France and Netherlands ink deal on Caribbean ‘footrace frontier’

France and the Netherlands have signed a historic accord demarcating the border between the two countries on the island of Saint Martin in the Caribbean.

This file picture from 2013 shows a harbour in the Caribbean island of Saint Martin.
This file picture from 2013 shows a harbour in the Caribbean island of Saint Martin. France and the Netherlands have signed an accord demarcating the border between the two countries on the island. Photo: AFP PHOTO / MIGUEL MEDINA

Around 400 years ago, two groups of runners — one Dutch, one French — are said to have set off from the same point on the Caribbean island of Saint Martin to trace the border between their nations.

Starting from a bay on the east coast and running in opposite directions, the runners in 1648 eventually met on the west coast of the island, with a straight line between the two points forming the international border ever since.

According to the legend, the Gallic runners were faster, handing France by far the larger share of the roughly 90-square-kilometre (35-square-mile) tropical paradise, which they called Saint Martin.

The Netherlands took the southern part, which they named Sint Maarten, with the athletic feat and the peaceful coexistence of the two colonial powers leading to the territory being dubbed the “friendly island”.

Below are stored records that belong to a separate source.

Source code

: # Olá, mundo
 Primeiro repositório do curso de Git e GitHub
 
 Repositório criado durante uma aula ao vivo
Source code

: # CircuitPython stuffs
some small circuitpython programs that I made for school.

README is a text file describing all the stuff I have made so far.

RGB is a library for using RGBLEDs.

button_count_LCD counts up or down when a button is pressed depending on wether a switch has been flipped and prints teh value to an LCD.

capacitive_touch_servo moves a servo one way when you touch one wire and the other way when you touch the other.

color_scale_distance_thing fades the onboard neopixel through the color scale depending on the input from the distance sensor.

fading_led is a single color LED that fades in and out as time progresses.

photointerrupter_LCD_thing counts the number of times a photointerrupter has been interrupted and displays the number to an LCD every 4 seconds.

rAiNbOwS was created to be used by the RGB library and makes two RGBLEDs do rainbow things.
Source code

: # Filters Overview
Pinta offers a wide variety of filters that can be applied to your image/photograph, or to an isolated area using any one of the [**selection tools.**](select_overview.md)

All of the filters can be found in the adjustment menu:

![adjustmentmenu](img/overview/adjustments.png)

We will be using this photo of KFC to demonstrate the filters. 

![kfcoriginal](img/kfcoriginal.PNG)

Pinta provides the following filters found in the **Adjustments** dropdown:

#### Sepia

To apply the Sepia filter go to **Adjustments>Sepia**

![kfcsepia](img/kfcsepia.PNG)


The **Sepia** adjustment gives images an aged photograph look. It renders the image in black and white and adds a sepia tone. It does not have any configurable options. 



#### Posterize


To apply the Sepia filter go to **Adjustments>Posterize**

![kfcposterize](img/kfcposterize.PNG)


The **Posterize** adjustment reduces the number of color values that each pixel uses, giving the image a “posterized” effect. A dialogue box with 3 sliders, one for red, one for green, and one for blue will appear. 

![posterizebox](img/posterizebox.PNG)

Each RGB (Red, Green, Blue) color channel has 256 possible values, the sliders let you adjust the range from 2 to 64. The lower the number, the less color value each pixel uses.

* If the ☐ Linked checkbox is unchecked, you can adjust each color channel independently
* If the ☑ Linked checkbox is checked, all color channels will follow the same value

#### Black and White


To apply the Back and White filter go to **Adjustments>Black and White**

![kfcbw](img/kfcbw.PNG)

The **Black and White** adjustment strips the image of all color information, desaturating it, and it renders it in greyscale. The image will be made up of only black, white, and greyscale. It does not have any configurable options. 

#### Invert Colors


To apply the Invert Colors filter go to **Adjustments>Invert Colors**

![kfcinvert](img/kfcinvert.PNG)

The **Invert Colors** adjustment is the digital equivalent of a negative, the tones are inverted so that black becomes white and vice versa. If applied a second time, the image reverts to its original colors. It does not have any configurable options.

The agreement was signed for France on Friday by Interior Minister Gerald Darmanin and for the Netherlands by Silveria E. Jacobs, prime minister of the autonomous government of Sint Maarten.

“This historic agreement will help facilitate the process of rebuilding the island, which was severely affected by Hurricane Irma in 2017,” the French interior ministry said in a statement.

The text of the agreement “preserves the principle of free movement of goods and persons established by the Concordia accords of March 23, 1648”.

READ ALSO: Tropical French territory battles green monkey invasion

The agreement also “establishes a joint monitoring commission charged with monitoring and maintaining the border” which had been disputed at its eastern end.

“It illustrates the quality of the friendly relations between France and the Netherlands, eager to reinforce their trusting cooperation on the island of Saint Martin,” it said.

It stressed “the shared desire of the territorial council of Saint Martin and the autonomous government of Sint Maarten to continue to develop their close ties and their joint projects of cross-border cooperation,” it said.

Darmanin is due to travel to Saint Barthelemy, the other island in the north of the French Caribbean.

The island of Saint Martin is divided in two, with a French community in the north and a state under the Dutch kingdom in the south, Sint Maarten.

France’s half of Saint-Martin became a French overseas territory in its own right in 2007, having previously belonged administratively to Guadeloupe, France’s biggest possession in the Caribbean.

It had a population of just over 32,000 in 2020.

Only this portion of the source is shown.